Jimmy Yancey
James Edwards Yancey (February 20, 1894 or 1895 or 1901 – September 17, 1951) was an American boogie-woogie pianist, composer, and lyricist. One reviewer described him as “one of the pioneers of this raucous, rapid-fire, eight-to-the-bar piano style”.
Yancey was born in Chicago. There is uncertainty over his birth year: at different times he stated 1900 and 1903, and other sources give 1894 or 1898. Researchers Bob Eagle and Eric LeBlanc suggest 1901.
His older brother, Alonzo Yancey (1897–1944), was also a pianist, and their father was a vaudeville guitarist and singer. By age ten, Yancey had toured across the United States as a tap dancer and singer, and by twenty he had toured throughout Europe. He began teaching himself to play the piano at the age of 15, and by 1915 had become a noted pianist and was already influencing younger musicians, including Meade Lux Lewis and Albert Ammons.

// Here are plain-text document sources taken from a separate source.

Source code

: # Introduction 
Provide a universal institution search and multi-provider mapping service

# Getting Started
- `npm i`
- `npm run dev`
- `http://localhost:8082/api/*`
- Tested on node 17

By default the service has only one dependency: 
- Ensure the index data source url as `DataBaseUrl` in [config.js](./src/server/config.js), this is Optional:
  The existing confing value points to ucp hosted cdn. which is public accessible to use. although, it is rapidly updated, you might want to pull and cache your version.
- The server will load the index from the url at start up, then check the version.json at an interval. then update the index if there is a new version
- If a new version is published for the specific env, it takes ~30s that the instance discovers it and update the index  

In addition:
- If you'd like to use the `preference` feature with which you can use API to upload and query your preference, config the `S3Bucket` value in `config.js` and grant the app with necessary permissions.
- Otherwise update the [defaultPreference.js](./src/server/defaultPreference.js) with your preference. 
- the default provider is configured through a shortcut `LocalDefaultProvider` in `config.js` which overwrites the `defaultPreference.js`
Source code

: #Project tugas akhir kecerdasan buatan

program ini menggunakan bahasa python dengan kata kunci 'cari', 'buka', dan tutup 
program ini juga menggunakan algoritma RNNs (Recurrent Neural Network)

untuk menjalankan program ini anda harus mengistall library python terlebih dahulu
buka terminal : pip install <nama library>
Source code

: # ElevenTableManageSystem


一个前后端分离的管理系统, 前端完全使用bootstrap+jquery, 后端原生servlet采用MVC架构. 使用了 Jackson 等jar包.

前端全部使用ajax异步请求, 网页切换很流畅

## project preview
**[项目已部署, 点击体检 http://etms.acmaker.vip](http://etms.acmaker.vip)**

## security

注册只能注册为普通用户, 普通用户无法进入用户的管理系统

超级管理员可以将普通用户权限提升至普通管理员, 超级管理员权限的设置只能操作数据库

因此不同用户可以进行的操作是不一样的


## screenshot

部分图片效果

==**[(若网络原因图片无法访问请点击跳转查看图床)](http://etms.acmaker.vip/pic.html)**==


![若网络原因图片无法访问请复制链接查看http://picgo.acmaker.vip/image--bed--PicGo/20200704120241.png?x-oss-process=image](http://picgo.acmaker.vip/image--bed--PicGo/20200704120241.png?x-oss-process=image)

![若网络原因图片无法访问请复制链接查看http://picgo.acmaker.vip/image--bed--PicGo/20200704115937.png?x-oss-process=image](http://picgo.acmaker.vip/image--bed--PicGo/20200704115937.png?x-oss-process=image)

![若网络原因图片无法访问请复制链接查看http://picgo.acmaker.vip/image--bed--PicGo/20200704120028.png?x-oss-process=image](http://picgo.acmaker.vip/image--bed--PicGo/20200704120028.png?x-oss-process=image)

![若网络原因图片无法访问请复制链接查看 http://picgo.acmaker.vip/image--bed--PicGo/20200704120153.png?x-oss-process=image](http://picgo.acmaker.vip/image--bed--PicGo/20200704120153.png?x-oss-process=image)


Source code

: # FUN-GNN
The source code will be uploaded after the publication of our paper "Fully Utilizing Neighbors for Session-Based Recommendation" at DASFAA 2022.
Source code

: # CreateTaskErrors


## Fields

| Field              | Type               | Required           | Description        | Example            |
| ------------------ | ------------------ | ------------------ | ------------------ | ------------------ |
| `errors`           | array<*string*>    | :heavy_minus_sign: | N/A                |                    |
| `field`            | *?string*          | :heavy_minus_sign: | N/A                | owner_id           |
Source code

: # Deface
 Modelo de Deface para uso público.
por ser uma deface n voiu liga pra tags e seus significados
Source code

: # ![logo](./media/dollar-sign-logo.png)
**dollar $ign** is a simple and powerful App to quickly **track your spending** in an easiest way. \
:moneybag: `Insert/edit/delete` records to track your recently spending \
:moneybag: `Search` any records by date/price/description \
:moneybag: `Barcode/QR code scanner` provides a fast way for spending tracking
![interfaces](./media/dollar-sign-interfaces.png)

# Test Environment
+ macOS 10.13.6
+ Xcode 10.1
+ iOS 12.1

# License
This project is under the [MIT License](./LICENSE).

He played in a boogie-woogie style, with a strong-repeated figure in the left hand and melodic decoration in the right, but his playing was delicate and subtle rather than hard driving. He popularized the left-hand figure that became known as the “Yancey bass”, later used in Pee Wee Crayton‘s “Blues After Hours“, Guitar Slim‘s “The Things That I Used to Do”, and many other songs. Yancey favored keys—such as E-flat and A-flat—that were atypical for barrelhouse blues. Distinctively, he ended many pieces in the key of E-flat, even if he had played in a different key until the ending.